Exclude all images and print the entries below exactly.

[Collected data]
⟨

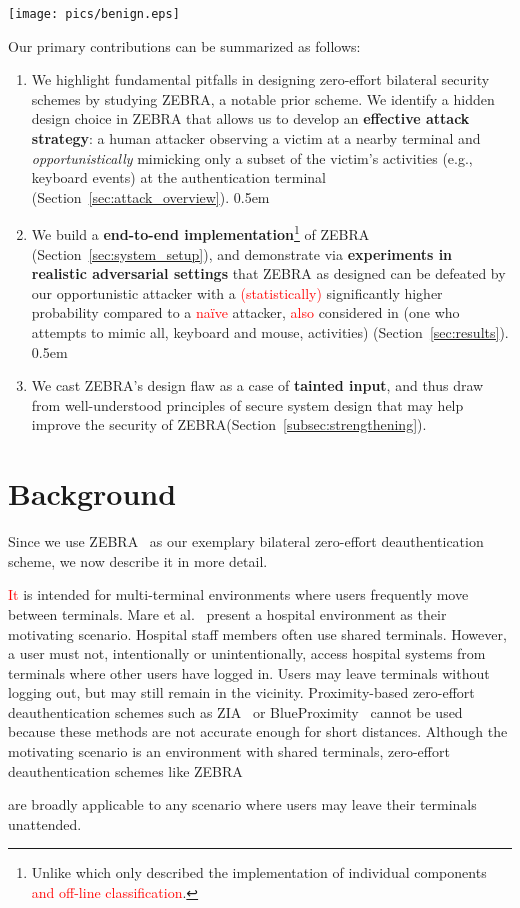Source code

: \documentclass[conference]{IEEEtran}
\newcommand{\zebra}{ZEBRA\xspace}
\newif\ifabridged
\newcommand\changeMika[1]{\textcolor{red}{#1}}
\newcommand\changeAsokan[1]{\textcolor{red}{#1}}
\newcommand\changeMika[1]{{#1}}
\newcommand\changeAsokan[1]{{#1}}
\begin{document}
\begin{figure*}[!bht]
\centering
\texttt{[image: pics/benign.eps]}
\caption{Normal operation of \zebra}
\label{fig:benign}
\end{figure*}

Our primary contributions can be summarized as follows:
\begin{enumerate}
\itemsep0em
\item 
We highlight fundamental pitfalls in designing zero-effort bilateral
security schemes by studying \zebra, a notable prior scheme. We 
identify a hidden design choice in \zebra that allows us to develop an \textbf{effective attack strategy}: a human attacker observing a victim at a nearby terminal and \textit{opportunistically} mimicking only a subset of the victim's activities (e.g., keyboard events) at the authentication terminal (Section~\ref{sec:attack_overview}).
\itemsep0.5em
\item  We build a \textbf{end-to-end
    implementation}\footnote{Unlike \cite{mare2014zebra} which only
    described the implementation of individual components \changeAsokan{and off-line classification}.} of \zebra
  (Section~\ref{sec:system_setup}), and demonstrate via \textbf{experiments in
  realistic adversarial settings} that \zebra as designed can be
  defeated by our opportunistic attacker with a \changeMika{(statistically)} significantly higher probability compared to a \changeAsokan{na\"{i}ve} attacker, \changeMika{also} considered in \cite{mare2014zebra} (one who attempts to mimic all, keyboard and mouse, activities) (Section~\ref{sec:results}).
\itemsep0.5em
\item We cast \zebra's design flaw as a case of
  \textbf{tainted input}, and thus draw from well-understood principles
  of secure system design that may help improve the security of \zebra (Section~\ref{subsec:strengthening}).
\end{enumerate}
 
\section{Background}
\label{sec:background}

\ifabridged
\else
Since we use \zebra~\cite{mare2014zebra} as our exemplary bilateral
zero-effort deauthentication scheme, we now describe it in more
detail. 
\fi
\changeAsokan{It} is intended for multi-terminal environments where users frequently move between terminals. Mare et al.~\cite{mare2014zebra} present a hospital environment as their motivating scenario. Hospital staff members often use shared terminals. However, a user must not, intentionally or unintentionally, access hospital systems from terminals where other users have logged in. Users may leave terminals without logging out, but may still remain in the vicinity. Proximity-based zero-effort deauthentication schemes such as ZIA~\cite{CN02} or BlueProximity~\cite{Blueproximity} cannot be used because these methods are not accurate enough for short distances. Although the motivating scenario is an environment with shared terminals, zero-effort deauthentication schemes \ifabridged
\else
like \zebra
\fi
are broadly applicable to any scenario where users may leave their terminals unattended.
\end{document}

⟩

▶ _RESULT OF THE EXERCISE_:
Source code

: \documentclass[conference]{IEEEtran}
\newcommand{\zebra}{ZEBRA\xspace}
\newif\ifabridged
\newcommand\changeMika[1]{\textcolor{red}{#1}}
\newcommand\changeAsokan[1]{\textcolor{red}{#1}}
\newcommand\changeMika[1]{{#1}}
\newcommand\changeAsokan[1]{{#1}}
\begin{document}
\begin{figure*}[!bht]
\centering
\texttt{[image: pics/benign.eps]}
\caption{Normal operation of \zebra}
\label{fig:benign}
\end{figure*}

Our primary contributions can be summarized as follows:
\begin{enumerate}
\itemsep0em
\item 
We highlight fundamental pitfalls in designing zero-effort bilateral
security schemes by studying \zebra, a notable prior scheme. We 
identify a hidden design choice in \zebra that allows us to develop an \textbf{effective attack strategy}: a human attacker observing a victim at a nearby terminal and \textit{opportunistically} mimicking only a subset of the victim's activities (e.g., keyboard events) at the authentication terminal (Section~\ref{sec:attack_overview}).
\itemsep0.5em
\item  We build a \textbf{end-to-end
    implementation}\footnote{Unlike \cite{mare2014zebra} which only
    described the implementation of individual components \changeAsokan{and off-line classification}.} of \zebra
  (Section~\ref{sec:system_setup}), and demonstrate via \textbf{experiments in
  realistic adversarial settings} that \zebra as designed can be
  defeated by our opportunistic attacker with a \changeMika{(statistically)} significantly higher probability compared to a \changeAsokan{na\"{i}ve} attacker, \changeMika{also} considered in \cite{mare2014zebra} (one who attempts to mimic all, keyboard and mouse, activities) (Section~\ref{sec:results}).
\itemsep0.5em
\item We cast \zebra's design flaw as a case of
  \textbf{tainted input}, and thus draw from well-understood principles
  of secure system design that may help improve the security of \zebra (Section~\ref{subsec:strengthening}).
\end{enumerate}
 
\section{Background}
\label{sec:background}

\ifabridged
\else
Since we use \zebra~\cite{mare2014zebra} as our exemplary bilateral
zero-effort deauthentication scheme, we now describe it in more
detail. 
\fi
\changeAsokan{It} is intended for multi-terminal environments where users frequently move between terminals. Mare et al.~\cite{mare2014zebra} present a hospital environment as their motivating scenario. Hospital staff members often use shared terminals. However, a user must not, intentionally or unintentionally, access hospital systems from terminals where other users have logged in. Users may leave terminals without logging out, but may still remain in the vicinity. Proximity-based zero-effort deauthentication schemes such as ZIA~\cite{CN02} or BlueProximity~\cite{Blueproximity} cannot be used because these methods are not accurate enough for short distances. Although the motivating scenario is an environment with shared terminals, zero-effort deauthentication schemes \ifabridged
\else
like \zebra
\fi
are broadly applicable to any scenario where users may leave their terminals unattended.
\end{document}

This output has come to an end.